Regular Expression (Regex)

 

Have you ever wondered how to replace a pattern with another pattern in all files inside a directory?

The answer is very simple, using Regular Expressions.

This article helps you to quickly understand how a regular expression works and how to use them in particular situations. It will save you a lot of time and headache.

 

Regular Expression

A regular expression or regex, in computing is a sequence of characters that define a search pattern. They provide a concise and flexible means for identifying characters, words or patterns of characters in a text. If you are a programmer or not, regular expressions can help you in many situations such as:

*Validating data conform a desired format. (email , phone number ,etc.)

*To search and extract information from large documents.

* To replace particular items.

*To reformat text.

*Virus scanning.

* To search for patterns in genetic code in the field of bioinformatics.

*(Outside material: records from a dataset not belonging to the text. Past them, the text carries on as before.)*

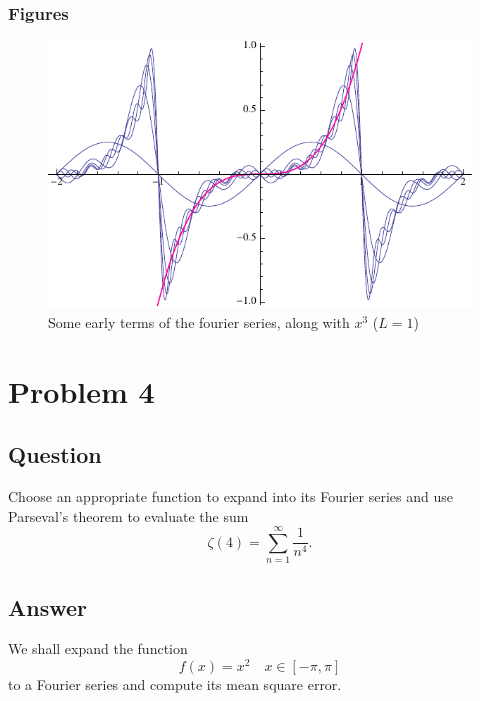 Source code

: \documentclass[12pt]{article}
\begin{document}
\subsubsection{Figures}
\begin{figure}[htp]
\centering
\includegraphics{fourierseriesfigure.pdf}
\caption{Some early terms of the fourier series, along with $x^3$ ($L=1$)}\label{fig:fsf}
\end{figure}


\section{Problem 4}
\subsection{Question}
Choose an appropriate function to expand into its Fourier series and use Parseval's theorem to evaluate the sum
\[\zeta(4)=\sum_{n=1}^\infty \frac{1}{n^4}.\]

\subsection{Answer}
We shall expand the function
\[f(x) = x^2 \quad x\in[-\pi,\pi]\]
to a Fourier series and compute its mean square error.
\end{document}

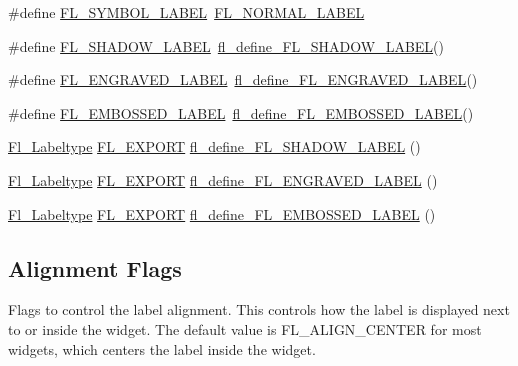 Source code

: \begin{DoxyCompactItemize}
\item 
\#define \hyperlink{_enumerations_8_h_a0f3c67869158635bd9bfe3f97a87fc0e}{F\+L\+\_\+\+S\+Y\+M\+B\+O\+L\+\_\+\+L\+A\+B\+EL}~\hyperlink{_enumerations_8_h_ad5774781d33328b82990ff9e25dfd61ba81ddb843b9f43f73446ea7d6d7d8cc84}{F\+L\+\_\+\+N\+O\+R\+M\+A\+L\+\_\+\+L\+A\+B\+EL}
\item 
\#define \hyperlink{_enumerations_8_h_ab44620a0effd74a4ace6244e6e6bb2ee}{F\+L\+\_\+\+S\+H\+A\+D\+O\+W\+\_\+\+L\+A\+B\+EL}~\hyperlink{_enumerations_8_h_acceca4e5fa60fae68ee0098bd9f44124}{fl\+\_\+define\+\_\+\+F\+L\+\_\+\+S\+H\+A\+D\+O\+W\+\_\+\+L\+A\+B\+EL}()
\item 
\#define \hyperlink{_enumerations_8_h_a2f03450b19c29126ec202b3505023b7b}{F\+L\+\_\+\+E\+N\+G\+R\+A\+V\+E\+D\+\_\+\+L\+A\+B\+EL}~\hyperlink{_enumerations_8_h_ad2356471e464dcdc818929365be0781e}{fl\+\_\+define\+\_\+\+F\+L\+\_\+\+E\+N\+G\+R\+A\+V\+E\+D\+\_\+\+L\+A\+B\+EL}()
\item 
\#define \hyperlink{_enumerations_8_h_aa8215ff52c3386f676ac92d55bf57c18}{F\+L\+\_\+\+E\+M\+B\+O\+S\+S\+E\+D\+\_\+\+L\+A\+B\+EL}~\hyperlink{_enumerations_8_h_a323a068ca36b789472bfb8e50e155b93}{fl\+\_\+define\+\_\+\+F\+L\+\_\+\+E\+M\+B\+O\+S\+S\+E\+D\+\_\+\+L\+A\+B\+EL}()
\item 
\hyperlink{_enumerations_8_h_ad5774781d33328b82990ff9e25dfd61b}{Fl\+\_\+\+Labeltype} \hyperlink{_fl___export_8_h_aa9ba29a18aee9d738370a06eeb4470fc}{F\+L\+\_\+\+E\+X\+P\+O\+RT} \hyperlink{_enumerations_8_h_acceca4e5fa60fae68ee0098bd9f44124}{fl\+\_\+define\+\_\+\+F\+L\+\_\+\+S\+H\+A\+D\+O\+W\+\_\+\+L\+A\+B\+EL} ()
\item 
\hyperlink{_enumerations_8_h_ad5774781d33328b82990ff9e25dfd61b}{Fl\+\_\+\+Labeltype} \hyperlink{_fl___export_8_h_aa9ba29a18aee9d738370a06eeb4470fc}{F\+L\+\_\+\+E\+X\+P\+O\+RT} \hyperlink{_enumerations_8_h_ad2356471e464dcdc818929365be0781e}{fl\+\_\+define\+\_\+\+F\+L\+\_\+\+E\+N\+G\+R\+A\+V\+E\+D\+\_\+\+L\+A\+B\+EL} ()
\item 
\hyperlink{_enumerations_8_h_ad5774781d33328b82990ff9e25dfd61b}{Fl\+\_\+\+Labeltype} \hyperlink{_fl___export_8_h_aa9ba29a18aee9d738370a06eeb4470fc}{F\+L\+\_\+\+E\+X\+P\+O\+RT} \hyperlink{_enumerations_8_h_a323a068ca36b789472bfb8e50e155b93}{fl\+\_\+define\+\_\+\+F\+L\+\_\+\+E\+M\+B\+O\+S\+S\+E\+D\+\_\+\+L\+A\+B\+EL} ()
\end{DoxyCompactItemize}
\subsection*{Alignment Flags}
\label{_amgrpd9d225b55647fd693b298abca33f4418}%
Flags to control the label alignment. This controls how the label is displayed next to or inside the widget. The default value is F\+L\+\_\+\+A\+L\+I\+G\+N\+\_\+\+C\+E\+N\+T\+ER for most widgets, which centers the label inside the widget.

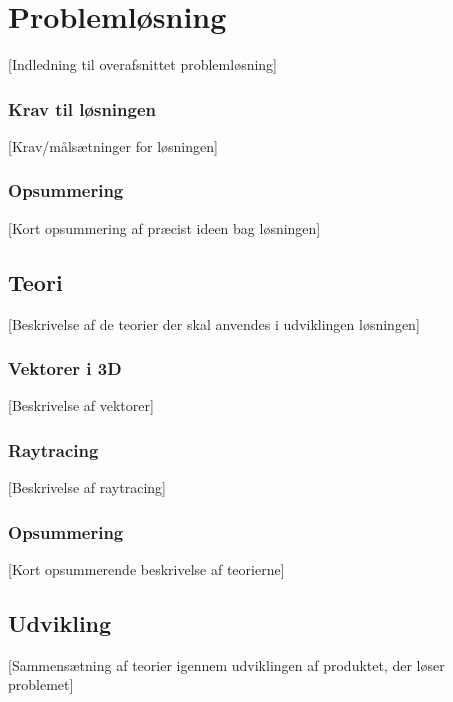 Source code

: \section{Problemløsning}

[Indledning til overafsnittet problemløsning]



\subsubsection{Krav til løsningen}

[Krav/målsætninger for løsningen]

\subsubsection*{Opsummering}

[Kort opsummering af præcist ideen bag løsningen]

\subsection{Teori}

[Beskrivelse af de teorier der skal anvendes i udviklingen løsningen]

\subsubsection{Vektorer i 3D}

[Beskrivelse af vektorer]

\subsubsection{Raytracing}

[Beskrivelse af raytracing]

\subsubsection*{Opsummering}

[Kort opsummerende beskrivelse af teorierne]

\subsection{Udvikling}

[Sammensætning af teorier igennem udviklingen af produktet, der løser problemet]

\clearpage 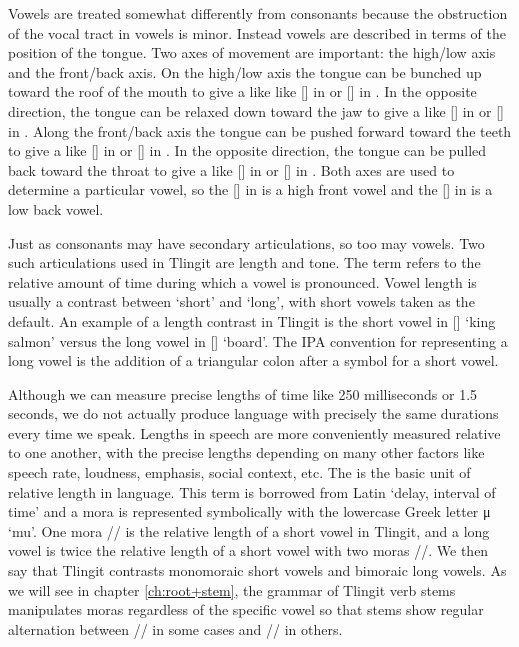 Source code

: Vowels are treated somewhat differently from consonants because the obstruction of the vocal tract in vowels is minor.
Instead vowels are described in terms of the position of the tongue.
Two axes of movement are important: the high/low axis and the front/back axis.
On the high/low axis the tongue can be bunched up toward the roof of the mouth to give a  like like [] in  or [] in . In the opposite direction, the tongue can be relaxed down toward the jaw to give a  like [] in  or [] in .
Along the front/back axis the tongue can be pushed forward toward the teeth to give a  like [] in  or [] in .
In the opposite direction, the tongue can be pulled back toward the throat to give a  like [] in  or [] in .
Both axes are used to determine a particular vowel, so the [] in  is a high front vowel and the [] in  is a low back vowel.

Just as consonants may have secondary articulations, so too may vowels.
Two such articulations used in Tlingit are length and tone.
The term  refers to the relative amount of time during which a vowel is pronounced.
Vowel length is usually a contrast between ‘short’ and ‘long’, with short vowels taken as the default.
An example of a length contrast in Tlingit is the short vowel in  [] ‘king salmon’ versus the long vowel in  [] ‘board’.
The IPA convention for representing a long vowel is the addition of a triangular colon  after a symbol for a short vowel.

Although we can measure precise lengths of time like 250 milliseconds or 1.5 seconds, we do not actually produce language with precisely the same durations every time we speak.
Lengths in speech are more conveniently measured relative to one another, with the precise lengths depending on many other factors like speech rate, loudness, emphasis, social context, etc.
The  is the basic unit of relative length in language.
This term is borrowed from Latin  ‘delay, interval of time’ and a mora is represented symbolically with the lowercase Greek letter μ ‘mu’.
One mora // is the relative length of a short vowel in Tlingit, and a long vowel is twice the relative length of a short vowel with two moras //.
We then say that Tlingit contrasts monomoraic short vowels and bimoraic long vowels.
As we will see in chapter \ref{ch:root+stem}, the grammar of Tlingit verb stems manipulates moras regardless of the specific vowel so that stems show regular alternation between // in some cases and // in others.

You may find it hard at first, when trying to understand and use regular expression, it seems like a new language. However, using regexes can save you hours of work.

In regular expressions, there are two types of characters: literals and metacharacters.

A literal is a character that stands for itself. It matches the first occurrence of that character in the string, for example if the character is “A” it will match any character that is a capital ‘A’.

Metacharacters are characters that have a special meaning, they tell the regular expression how to match the other characters in the regular expression.

The most common types of metacharacters are:

  • CHARACTERS ESCAPES

The backslash character ‘\’ in a regular expression indicates that the following character is special or literal.

Character Description
\b Matches a backspace
\t Matches a tab
\n Matches a new line
\e Matches an escape
  • CHARACTER CLASSES

A character class matches any one of the group of characters.

Character Description
[character_group] Matches any of character group.
[^character_group] Matches any of character, that is not of character group
[first character-last character] Matches any of character, that is not of character group
. Matches any single character except \n
\w Matches any word character
\W Matches any single character that in not a word character.
\s Matches a white-space
\S Matches any single character that is not a white-space
\d Matches any decimal digit
\D Matches any character that is not a digit

 

  • ANCHORS

Anchors are characters that cause a match to succeed or fail depending on the position of the characters in the string.

Character Description
^ The match must start at the beginning of the string
$ The match must occur at the end of the string
\b The match must occur between two boundaries

 

  • QUANTIFIERS

A quantifier specifies how many instances of the previous element (literal, group or character class) must be present in the string for a match to occur.

 

Quantifier Description
* 0 or more times
+ 1 or more times
? 0 or 1 time
{n} Exactly n times
{n ,} At least n time

 

Example 1: Email validation

Regex:  ^([a-z0-9_\.-]+)@([\da-z\.-]+)\.([a-z\.]{2,6})$

 

 

Description:

We begin by telling the parser to find the start of the string, followed by the first group of characters that matches with any character between letter a and z, any digit from 0 to 9, underscores, escape character and dot. The escape character before the dot means that dot should be interpreted literally. After that, there must be ‘@’ sign. At sign is followed by the second group of characters which represent the domain name. This group contains one or more digits, letters from a to z, underscores or dots. Then there is another escaped dot, with the extension that must contains 2 to 6 letters or dots. Finally, we end with the $, which represents the end of the string.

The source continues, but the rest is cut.